A plurality believed the city was headed in the wrong direction under Mayor de Blasio. They listed mass transit, homelessness and poverty as top concerns. More than 60 percent reported regularly voting in local and statewide elections — far higher than the roughly 22 percent of registered New York City Democrats — nearly 700,000 in total — who voted in the 2013 mayoral primary, the most recent with no incumbent running.

Even so, business leaders believe their employees can do better.

On Jan. 25, David Solomon, the chief executive of Goldman Sachs and a resident of the Soho neighborhood of Manhattan, emailed his New York City employees to alert them of the June 22 primary, the Feb. 14 deadline to declare party affiliation, and the May 28 deadline to register to vote in a primary election.

Under New York’s closed primary system, voters must register with a political party by Valentine’s Day to be eligible to participate in that party’s primary.

“This is a crucial time for the city: New Yorkers all want to see the vibrant community they call home thrive once again, and I know that many of our people feel passionately, as you did last November, about ensuring that your voice is heard as part of the democratic process,” Mr. Solomon wrote to his company’s nearly 5,200 employees in New York City.

Mr. Solomon, who has contributed to both Republican and Democratic candidates on the federal level, declined further comment.

But his refrain was echoed by business leaders across the city. Many offered their employees paid time off to vote.

“We can all agree, now is a crucial moment for New York City, and we need to elect a strong leader,” Michael Roth, the chairman of Interpublic, the marketing firm, wrote in a Jan. 14 email.

Kenneth Sherrill, a professor emeritus of political science at Hunter College, argued that the business leaders’ effort, if successful, could help swing both the Democratic and Republican mayoral primaries toward the center. In recent years, the city’s once-moderate Republican Party has become dominated by supporters of Donald Trump, the former president.

“Many of the policies of the Trump administration and of the Freedom Caucus and the extreme right of the Republican Party are bad for business, bad for the financial industry,” Professor Sherrill said. “And they should be interested in making sure that the Republican nominee is not a Trumpite.”

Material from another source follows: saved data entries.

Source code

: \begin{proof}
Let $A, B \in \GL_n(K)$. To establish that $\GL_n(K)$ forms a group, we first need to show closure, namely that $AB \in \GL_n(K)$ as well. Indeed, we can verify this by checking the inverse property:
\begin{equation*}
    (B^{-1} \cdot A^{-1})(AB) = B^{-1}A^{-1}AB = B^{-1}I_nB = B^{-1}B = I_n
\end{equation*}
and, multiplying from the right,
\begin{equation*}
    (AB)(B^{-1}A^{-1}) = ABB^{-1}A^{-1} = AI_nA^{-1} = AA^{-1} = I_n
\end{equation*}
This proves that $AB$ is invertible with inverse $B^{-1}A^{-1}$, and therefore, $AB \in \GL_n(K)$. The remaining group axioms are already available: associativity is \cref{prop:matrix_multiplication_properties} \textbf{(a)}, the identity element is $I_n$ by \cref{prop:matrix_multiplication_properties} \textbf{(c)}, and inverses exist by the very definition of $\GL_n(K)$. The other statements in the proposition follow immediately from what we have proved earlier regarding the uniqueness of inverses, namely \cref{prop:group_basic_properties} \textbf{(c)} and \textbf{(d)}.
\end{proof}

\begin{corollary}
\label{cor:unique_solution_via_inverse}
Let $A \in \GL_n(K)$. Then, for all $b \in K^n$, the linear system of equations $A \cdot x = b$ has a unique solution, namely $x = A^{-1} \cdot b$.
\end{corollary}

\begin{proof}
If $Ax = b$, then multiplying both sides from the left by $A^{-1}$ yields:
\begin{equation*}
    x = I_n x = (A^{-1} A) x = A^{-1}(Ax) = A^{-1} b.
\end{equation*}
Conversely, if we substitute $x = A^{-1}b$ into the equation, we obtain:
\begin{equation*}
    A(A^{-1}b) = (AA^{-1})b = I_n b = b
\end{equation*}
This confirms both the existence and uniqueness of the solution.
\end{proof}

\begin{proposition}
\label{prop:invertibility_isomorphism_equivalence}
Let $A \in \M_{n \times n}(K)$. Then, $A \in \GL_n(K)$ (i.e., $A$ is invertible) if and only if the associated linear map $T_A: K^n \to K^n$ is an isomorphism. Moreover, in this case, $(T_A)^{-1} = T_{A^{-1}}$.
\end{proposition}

George Walker, the chief executive of Neuberger Berman and a lifelong Republican, supported the Republicans Kelly Loeffler and David Perdue in the Georgia Senate races, but said he had also raised money for President Biden.

A Greenwich Village resident, Mr. Walker said this was the first time his firm had engaged in a get-out-the-vote effort for a mayoral election, and that it was driven by the crises facing New York City. He spoke by phone from his Midtown office, above a Sixth Avenue that was almost entirely free of traffic. His children are attending school remotely. Several of his employees are working from their second homes in Florida and want to permanently relocate there.

He said the company was being “super careful” to be nonpartisan in its voter outreach efforts, but that people would still see “ghosts” where they did not exist.

“People will see this as big business trying to play the role that corporate C.E.O.s may have played 50 years ago, but this is about supporting our troops,” Mr. Walker said. “That’s where it begins and ends.”